- São quarenta e um reais e cinquenta e três centavos, senhor. - respondeu a moça do guichê, enquanto ele procurava, alucinado, algumas moedinhas nos bolsos.
- Só tenho quarenta mesmo, moça. Não tem como, não?
- São quarenta e um reais e cinquenta e três centavos, senhor. - A moça, com cara de sistema, parecia irredutível.
- Não é possível! Que porcaria! - Jack se desesperava e já estava aos gritos - Vou perder o ônibus por causa de um real?? É isso mesmo?
- São quarenta e um reais e cinquenta e três centavos, senhor. - sim, ela não apenas tinha cara, mas parecia mesmo um sistema de computador, um robô programado para repetir aquelas mesmas palavras enquanto o valor não fosse completado.
- São quarenta e um reais e cinquenta e três centavos, senhor.

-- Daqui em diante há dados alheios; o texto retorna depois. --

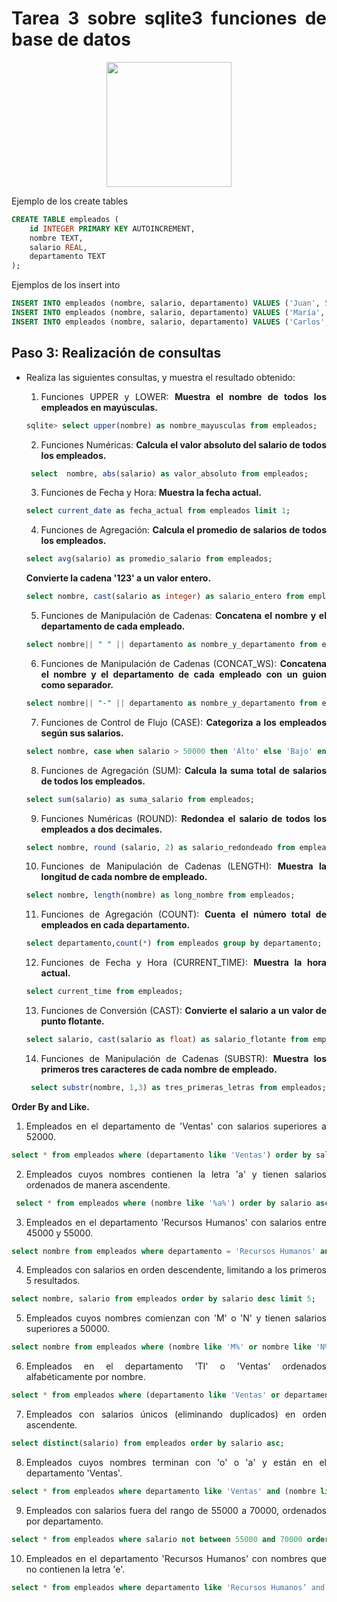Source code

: <div align="justify";>

# Tarea 3 sobre sqlite3 funciones de base de datos

<p align="center">
  <img width="" height="200" src="https://logowik.com/content/uploads/images/sqlite1911.jpg">
</p>

Ejemplo de los create tables

```sql
CREATE TABLE empleados (
    id INTEGER PRIMARY KEY AUTOINCREMENT,
    nombre TEXT,
    salario REAL,
    departamento TEXT
);
```
Ejemplos de los insert into

```sql
INSERT INTO empleados (nombre, salario, departamento) VALUES ('Juan', 50000, 'Ventas');
INSERT INTO empleados (nombre, salario, departamento) VALUES ('María', 60000, 'TI');
INSERT INTO empleados (nombre, salario, departamento) VALUES ('Carlos', 55000, 'Ventas');
```

## Paso 3: Realización de consultas

- Realiza las siguientes consultas, y muestra el resultado obtenido:

    1. Funciones UPPER y LOWER:
    **Muestra el nombre de todos los empleados en mayúsculas.**
    ```sql
    sqlite> select upper(nombre) as nombre_mayusculas from empleados;
    ```

    2. Funciones Numéricas:
    **Calcula el valor absoluto del salario de todos los empleados.**
    ```sql
     select  nombre, abs(salario) as valor_absoluto from empleados;
    ```

    3. Funciones de Fecha y Hora:
    **Muestra la fecha actual.**
    ```sql
    select current_date as fecha_actual from empleados limit 1;
    ```

    4. Funciones de Agregación: 
    **Calcula el promedio de salarios de todos los empleados.**
    ```sql
    select avg(salario) as promedio_salario from empleados;

    ```
    **Convierte la cadena '123' a un valor entero.**
    ```sql
    select nombre, cast(salario as integer) as salario_entero from empleados;

    ```

    5. Funciones de Manipulación de Cadenas:
    **Concatena el nombre y el departamento de cada empleado.**
    ```sql
   select nombre|| " " || departamento as nombre_y_departamento from empleados;
    ```

    6. Funciones de Manipulación de Cadenas (CONCAT_WS):
    **Concatena el nombre y el departamento de cada empleado con un guion como separador.**
    ```sql
    select nombre|| "-" || departamento as nombre_y_departamento from empleados;
    ```

    7. Funciones de Control de Flujo (CASE):
    **Categoriza a los empleados según sus salarios.**
    ```sql
    select nombre, case when salario > 50000 then 'Alto' else 'Bajo' end as rango_salario from empleados;
    ```

    8. Funciones de Agregación (SUM):
    **Calcula la suma total de salarios de todos los empleados.**

    ```sql
    select sum(salario) as suma_salario from empleados;
    ```

    9. Funciones Numéricas (ROUND):
    **Redondea el salario de todos los empleados a dos decimales.**

    ```sql
    select nombre, round (salario, 2) as salario_redondeado from empleados;
    ```

    10. Funciones de Manipulación de Cadenas (LENGTH):
    **Muestra la longitud de cada nombre de empleado.**
    ```sql
    select nombre, length(nombre) as long_nombre from empleados;
    ```

    11. Funciones de Agregación (COUNT): **Cuenta el número total de empleados en cada departamento.**
    ```sql
    select departamento,count(*) from empleados group by departamento;
    ```

    12. Funciones de Fecha y Hora (CURRENT_TIME): 
    **Muestra la hora actual.**
    ```sql
    select current_time from empleados;
    ```
    13. Funciones de Conversión (CAST):
    **Convierte el salario a un valor de punto flotante.**
    ```sql
    select salario, cast(salario as float) as salario_flotante from empleados;
    ```
    14. Funciones de Manipulación de Cadenas (SUBSTR): 
    **Muestra los primeros tres caracteres de cada nombre de empleado.**
    ```sql
     select substr(nombre, 1,3) as tres_primeras_letras from empleados;
    ```







**Order By and Like.**
1. Empleados en el departamento de 'Ventas' con salarios superiores a 52000.
```sql
select * from empleados where (departamento like 'Ventas') order by salario > 52000;
```
2. Empleados cuyos nombres contienen la letra 'a' y tienen salarios ordenados de manera ascendente.
```sql
 select * from empleados where (nombre like '%a%') order by salario asc;
```
3. Empleados en el departamento 'Recursos Humanos' con salarios entre 45000 y 55000.
```sql
select nombre from empleados where departamento = 'Recursos Humanos' and salario between 45000 and 55000 order by salario asc limit 16;
```
4. Empleados con salarios en orden descendente, limitando a los primeros 5 resultados.
```sql
select nombre, salario from empleados order by salario desc limit 5;
```
5. Empleados cuyos nombres comienzan con 'M' o 'N' y tienen salarios superiores a 50000.
```sql
select nombre from empleados where (nombre like 'M%' or nombre like 'N%') and salario > 50000;
```

6. Empleados en el departamento 'TI' o 'Ventas' ordenados alfabéticamente por nombre.
```sql
select * from empleados where (departamento like 'Ventas' or departamento like 'TI') order by nombre;
```
7. Empleados con salarios únicos (eliminando duplicados) en orden ascendente.
```sql
select distinct(salario) from empleados order by salario asc;
```
8. Empleados cuyos nombres terminan con 'o' o 'a' y están en el departamento 'Ventas'.
```sql
select * from empleados where departamento like 'Ventas' and (nombre like '%o' or nombre like '%a');
```
9. Empleados con salarios fuera del rango de 55000 a 70000, ordenados por departamento.
```sql
select * from empleados where salario not between 55000 and 70000 order by departamento;
```
10. Empleados en el departamento 'Recursos Humanos' con nombres que no contienen la letra 'e'.
```sql
select * from empleados where departamento like 'Recursos Humanos’ and nombre not like '%e%';
```


</div>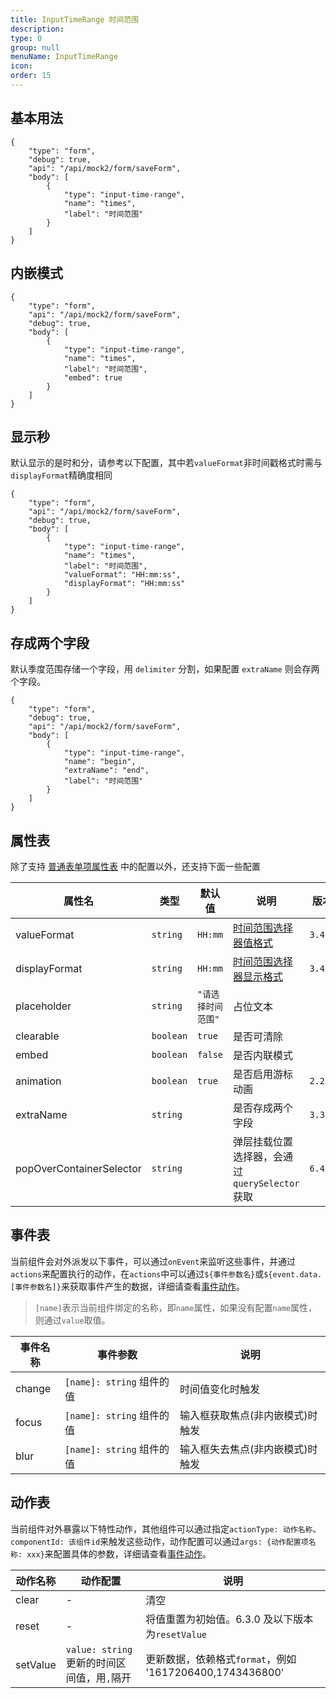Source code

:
 ```yaml
---
title: InputTimeRange 时间范围
description:
type: 0
group: null
menuName: InputTimeRange
icon:
order: 15
---
```


## 基本用法

```schema: scope="body"
{
    "type": "form",
    "debug": true,
    "api": "/api/mock2/form/saveForm",
    "body": [
        {
            "type": "input-time-range",
            "name": "times",
            "label": "时间范围"
        }
    ]
}
```

## 内嵌模式

```schema: scope="body"
{
    "type": "form",
    "api": "/api/mock2/form/saveForm",
    "debug": true,
    "body": [
        {
            "type": "input-time-range",
            "name": "times",
            "label": "时间范围",
            "embed": true
        }
    ]
}
```

## 显示秒

默认显示的是时和分，请参考以下配置，其中若`valueFormat`非时间戳格式时需与`displayFormat`精确度相同

```schema: scope="body"
{
    "type": "form",
    "api": "/api/mock2/form/saveForm",
    "debug": true,
    "body": [
        {
            "type": "input-time-range",
            "name": "times",
            "label": "时间范围",
            "valueFormat": "HH:mm:ss",
            "displayFormat": "HH:mm:ss"
        }
    ]
}
```

## 存成两个字段

默认季度范围存储一个字段，用 `delimiter` 分割，如果配置 `extraName` 则会存两个字段。

```schema: scope="body"
{
    "type": "form",
    "debug": true,
    "api": "/api/mock2/form/saveForm",
    "body": [
        {
            "type": "input-time-range",
            "name": "begin",
            "extraName": "end",
            "label": "时间范围"
        }
    ]
}
```

## 属性表

除了支持 [普通表单项属性表](./formitem#%E5%B1%9E%E6%80%A7%E8%A1%A8) 中的配置以外，还支持下面一些配置

| 属性名                   | 类型      | 默认值             | 说明                                                                  | 版本    |
| ------------------------ | --------- | ------------------ | --------------------------------------------------------------------- | ------- |
| valueFormat              | `string`  | `HH:mm`            | [时间范围选择器值格式](./date#%E5%80%BC%E6%A0%BC%E5%BC%8F)            | `3.4.0` |
| displayFormat            | `string`  | `HH:mm`            | [时间范围选择器显示格式](./date#%E6%98%BE%E7%A4%BA%E6%A0%BC%E5%BC%8F) | `3.4.0` |
| placeholder              | `string`  | `"请选择时间范围"` | 占位文本                                                              |
| clearable                | `boolean` | `true`             | 是否可清除                                                            |
| embed                    | `boolean` | `false`            | 是否内联模式                                                          |
| animation                | `boolean` | `true`             | 是否启用游标动画                                                      | `2.2.0` |
| extraName                | `string`  |                    | 是否存成两个字段                                                      | `3.3.0` |
| popOverContainerSelector | `string`  |                    | 弹层挂载位置选择器，会通过`querySelector`获取                         | `6.4.0` |

## 事件表

当前组件会对外派发以下事件，可以通过`onEvent`来监听这些事件，并通过`actions`来配置执行的动作，在`actions`中可以通过`${事件参数名}`或`${event.data.[事件参数名]}`来获取事件产生的数据，详细请查看[事件动作](../../docs/concepts/event-action)。

> `[name]`表示当前组件绑定的名称，即`name`属性，如果没有配置`name`属性，则通过`value`取值。

| 事件名称 | 事件参数                  | 说明                             |
| -------- | ------------------------- | -------------------------------- |
| change   | `[name]: string` 组件的值 | 时间值变化时触发                 |
| focus    | `[name]: string` 组件的值 | 输入框获取焦点(非内嵌模式)时触发 |
| blur     | `[name]: string` 组件的值 | 输入框失去焦点(非内嵌模式)时触发 |

## 动作表

当前组件对外暴露以下特性动作，其他组件可以通过指定`actionType: 动作名称`、`componentId: 该组件id`来触发这些动作，动作配置可以通过`args: {动作配置项名称: xxx}`来配置具体的参数，详细请查看[事件动作](../../docs/concepts/event-action#触发其他组件的动作)。

| 动作名称 | 动作配置                                    | 说明                                                     |
| -------- | ------------------------------------------- | -------------------------------------------------------- |
| clear    | -                                           | 清空                                                     |
| reset    | -                                           | 将值重置为初始值。6.3.0 及以下版本为`resetValue`         |
| setValue | `value: string` 更新的时间区间值，用`,`隔开 | 更新数据，依赖格式`format`，例如 '1617206400,1743436800' |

Jack continuava a caçar, desesperadamente, uma moeda que fosse, mas não tinha nada: nem nos bolsos, nem na mala vazia, exceto por uma muda de roupa suja. Enquanto isso, ele ouvia o ronco do motor do ônibus que indicava que a partida estava próxima... Mas Jack não tinha sequer o dinheiro pra passagem...
- Ah! Achei! Graças a Deus - aquela nota de dois reais no bolso traseiro da calça parecia um bilhete premiado da Mega Sena. - Aqui está!
- São quarenta e um reais e cinquenta e três centavos, senhor. Aqui está o seu troco. Obrigado senhor, e tenha uma boa viagem - disse a moça, como se fosse uma gravação de call center.
Com passagem em mãos, Jack finalmente poderia embarcar. Ele teria finalmente um abrigo para a noite chuvosa. Mas foi justamente a chuva o seu algoz, quando o vento frio da noite puxou o bilhete das suas mãos.
- Que p...! Eu não acredito! - e Jack saiu atrás da passagem ao vento como quem tenta catar borboletas... O bilhete voou, voou, e pousou justamente na poça d'água em frente ao ônibus.
- Nãaaaaaaao! - Jack caiu ajoelhado sem acreditar no que estava acontecendo - Por que, meu Deus? Por que?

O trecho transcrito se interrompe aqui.